§ **Problem description**: All entries shown below should be duplicated character for character.

§ **Source material**:

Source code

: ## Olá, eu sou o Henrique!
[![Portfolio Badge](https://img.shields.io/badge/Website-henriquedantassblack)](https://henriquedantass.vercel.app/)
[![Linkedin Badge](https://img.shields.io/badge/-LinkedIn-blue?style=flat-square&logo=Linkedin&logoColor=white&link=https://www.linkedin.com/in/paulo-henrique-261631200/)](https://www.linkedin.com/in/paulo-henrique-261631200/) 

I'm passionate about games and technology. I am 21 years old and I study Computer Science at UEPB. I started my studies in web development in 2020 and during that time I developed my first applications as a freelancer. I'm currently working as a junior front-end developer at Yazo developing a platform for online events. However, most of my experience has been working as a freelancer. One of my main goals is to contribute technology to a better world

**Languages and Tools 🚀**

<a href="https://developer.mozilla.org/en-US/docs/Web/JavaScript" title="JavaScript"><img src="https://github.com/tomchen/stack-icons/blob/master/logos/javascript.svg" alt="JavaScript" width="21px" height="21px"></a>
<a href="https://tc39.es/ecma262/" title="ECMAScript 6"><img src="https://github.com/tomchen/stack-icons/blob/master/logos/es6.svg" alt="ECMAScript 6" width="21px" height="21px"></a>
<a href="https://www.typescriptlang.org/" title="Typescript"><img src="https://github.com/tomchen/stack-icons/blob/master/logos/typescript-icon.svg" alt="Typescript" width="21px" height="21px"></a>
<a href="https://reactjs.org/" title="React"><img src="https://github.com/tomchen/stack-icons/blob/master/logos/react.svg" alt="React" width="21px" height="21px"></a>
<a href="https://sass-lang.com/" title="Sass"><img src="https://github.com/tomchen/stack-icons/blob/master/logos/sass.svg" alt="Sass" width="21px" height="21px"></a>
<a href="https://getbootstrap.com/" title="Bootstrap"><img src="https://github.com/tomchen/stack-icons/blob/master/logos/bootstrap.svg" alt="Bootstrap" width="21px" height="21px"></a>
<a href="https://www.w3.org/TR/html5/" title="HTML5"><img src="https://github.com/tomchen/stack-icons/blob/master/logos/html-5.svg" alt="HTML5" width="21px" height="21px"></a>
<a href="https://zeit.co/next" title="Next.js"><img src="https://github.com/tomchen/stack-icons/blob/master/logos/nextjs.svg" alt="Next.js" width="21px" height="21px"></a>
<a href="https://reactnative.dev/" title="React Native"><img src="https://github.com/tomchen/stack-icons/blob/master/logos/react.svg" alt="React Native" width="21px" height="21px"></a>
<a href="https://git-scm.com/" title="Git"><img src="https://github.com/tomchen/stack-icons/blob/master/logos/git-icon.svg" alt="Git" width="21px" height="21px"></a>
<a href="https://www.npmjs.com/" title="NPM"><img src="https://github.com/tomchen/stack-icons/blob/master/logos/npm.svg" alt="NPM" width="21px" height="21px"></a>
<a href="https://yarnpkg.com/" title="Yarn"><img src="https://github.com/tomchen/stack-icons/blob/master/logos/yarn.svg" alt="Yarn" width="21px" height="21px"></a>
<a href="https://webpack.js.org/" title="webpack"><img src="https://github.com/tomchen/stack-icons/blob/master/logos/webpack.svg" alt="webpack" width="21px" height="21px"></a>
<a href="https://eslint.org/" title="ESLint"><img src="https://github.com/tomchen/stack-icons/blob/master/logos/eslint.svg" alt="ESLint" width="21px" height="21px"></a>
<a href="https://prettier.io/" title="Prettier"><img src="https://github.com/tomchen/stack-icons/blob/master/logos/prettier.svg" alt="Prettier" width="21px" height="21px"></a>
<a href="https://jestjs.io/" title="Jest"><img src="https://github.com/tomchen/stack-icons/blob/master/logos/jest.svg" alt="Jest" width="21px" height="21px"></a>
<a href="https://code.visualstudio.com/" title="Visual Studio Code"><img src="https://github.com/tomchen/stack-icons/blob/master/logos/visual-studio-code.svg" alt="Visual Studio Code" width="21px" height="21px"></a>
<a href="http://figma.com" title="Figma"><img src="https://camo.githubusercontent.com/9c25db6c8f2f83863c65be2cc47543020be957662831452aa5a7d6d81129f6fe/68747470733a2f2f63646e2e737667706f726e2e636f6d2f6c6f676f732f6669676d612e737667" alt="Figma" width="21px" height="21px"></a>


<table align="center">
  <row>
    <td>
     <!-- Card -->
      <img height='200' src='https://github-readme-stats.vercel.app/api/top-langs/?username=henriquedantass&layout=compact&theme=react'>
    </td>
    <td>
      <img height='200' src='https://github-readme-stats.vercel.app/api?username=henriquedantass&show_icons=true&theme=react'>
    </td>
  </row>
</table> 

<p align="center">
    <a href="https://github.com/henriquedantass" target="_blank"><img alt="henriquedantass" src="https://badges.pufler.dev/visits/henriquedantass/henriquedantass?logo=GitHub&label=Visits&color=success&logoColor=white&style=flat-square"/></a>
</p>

§ **Answer to this exercise**:
Source code

: ## Olá, eu sou o Henrique!
[![Portfolio Badge](https://img.shields.io/badge/Website-henriquedantassblack)](https://henriquedantass.vercel.app/)
[![Linkedin Badge](https://img.shields.io/badge/-LinkedIn-blue?style=flat-square&logo=Linkedin&logoColor=white&link=https://www.linkedin.com/in/paulo-henrique-261631200/)](https://www.linkedin.com/in/paulo-henrique-261631200/) 

I'm passionate about games and technology. I am 21 years old and I study Computer Science at UEPB. I started my studies in web development in 2020 and during that time I developed my first applications as a freelancer. I'm currently working as a junior front-end developer at Yazo developing a platform for online events. However, most of my experience has been working as a freelancer. One of my main goals is to contribute technology to a better world

**Languages and Tools 🚀**

<a href="https://developer.mozilla.org/en-US/docs/Web/JavaScript" title="JavaScript"><img src="https://github.com/tomchen/stack-icons/blob/master/logos/javascript.svg" alt="JavaScript" width="21px" height="21px"></a>
<a href="https://tc39.es/ecma262/" title="ECMAScript 6"><img src="https://github.com/tomchen/stack-icons/blob/master/logos/es6.svg" alt="ECMAScript 6" width="21px" height="21px"></a>
<a href="https://www.typescriptlang.org/" title="Typescript"><img src="https://github.com/tomchen/stack-icons/blob/master/logos/typescript-icon.svg" alt="Typescript" width="21px" height="21px"></a>
<a href="https://reactjs.org/" title="React"><img src="https://github.com/tomchen/stack-icons/blob/master/logos/react.svg" alt="React" width="21px" height="21px"></a>
<a href="https://sass-lang.com/" title="Sass"><img src="https://github.com/tomchen/stack-icons/blob/master/logos/sass.svg" alt="Sass" width="21px" height="21px"></a>
<a href="https://getbootstrap.com/" title="Bootstrap"><img src="https://github.com/tomchen/stack-icons/blob/master/logos/bootstrap.svg" alt="Bootstrap" width="21px" height="21px"></a>
<a href="https://www.w3.org/TR/html5/" title="HTML5"><img src="https://github.com/tomchen/stack-icons/blob/master/logos/html-5.svg" alt="HTML5" width="21px" height="21px"></a>
<a href="https://zeit.co/next" title="Next.js"><img src="https://github.com/tomchen/stack-icons/blob/master/logos/nextjs.svg" alt="Next.js" width="21px" height="21px"></a>
<a href="https://reactnative.dev/" title="React Native"><img src="https://github.com/tomchen/stack-icons/blob/master/logos/react.svg" alt="React Native" width="21px" height="21px"></a>
<a href="https://git-scm.com/" title="Git"><img src="https://github.com/tomchen/stack-icons/blob/master/logos/git-icon.svg" alt="Git" width="21px" height="21px"></a>
<a href="https://www.npmjs.com/" title="NPM"><img src="https://github.com/tomchen/stack-icons/blob/master/logos/npm.svg" alt="NPM" width="21px" height="21px"></a>
<a href="https://yarnpkg.com/" title="Yarn"><img src="https://github.com/tomchen/stack-icons/blob/master/logos/yarn.svg" alt="Yarn" width="21px" height="21px"></a>
<a href="https://webpack.js.org/" title="webpack"><img src="https://github.com/tomchen/stack-icons/blob/master/logos/webpack.svg" alt="webpack" width="21px" height="21px"></a>
<a href="https://eslint.org/" title="ESLint"><img src="https://github.com/tomchen/stack-icons/blob/master/logos/eslint.svg" alt="ESLint" width="21px" height="21px"></a>
<a href="https://prettier.io/" title="Prettier"><img src="https://github.com/tomchen/stack-icons/blob/master/logos/prettier.svg" alt="Prettier" width="21px" height="21px"></a>
<a href="https://jestjs.io/" title="Jest"><img src="https://github.com/tomchen/stack-icons/blob/master/logos/jest.svg" alt="Jest" width="21px" height="21px"></a>
<a href="https://code.visualstudio.com/" title="Visual Studio Code"><img src="https://github.com/tomchen/stack-icons/blob/master/logos/visual-studio-code.svg" alt="Visual Studio Code" width="21px" height="21px"></a>
<a href="http://figma.com" title="Figma"><img src="https://camo.githubusercontent.com/9c25db6c8f2f83863c65be2cc47543020be957662831452aa5a7d6d81129f6fe/68747470733a2f2f63646e2e737667706f726e2e636f6d2f6c6f676f732f6669676d612e737667" alt="Figma" width="21px" height="21px"></a>


<table align="center">
  <row>
    <td>
     <!-- Card -->
      <img height='200' src='https://github-readme-stats.vercel.app/api/top-langs/?username=henriquedantass&layout=compact&theme=react'>
    </td>
    <td>
      <img height='200' src='https://github-readme-stats.vercel.app/api?username=henriquedantass&show_icons=true&theme=react'>
    </td>
  </row>
</table> 

<p align="center">
    <a href="https://github.com/henriquedantass" target="_blank"><img alt="henriquedantass" src="https://badges.pufler.dev/visits/henriquedantass/henriquedantass?logo=GitHub&label=Visits&color=success&logoColor=white&style=flat-square"/></a>
</p>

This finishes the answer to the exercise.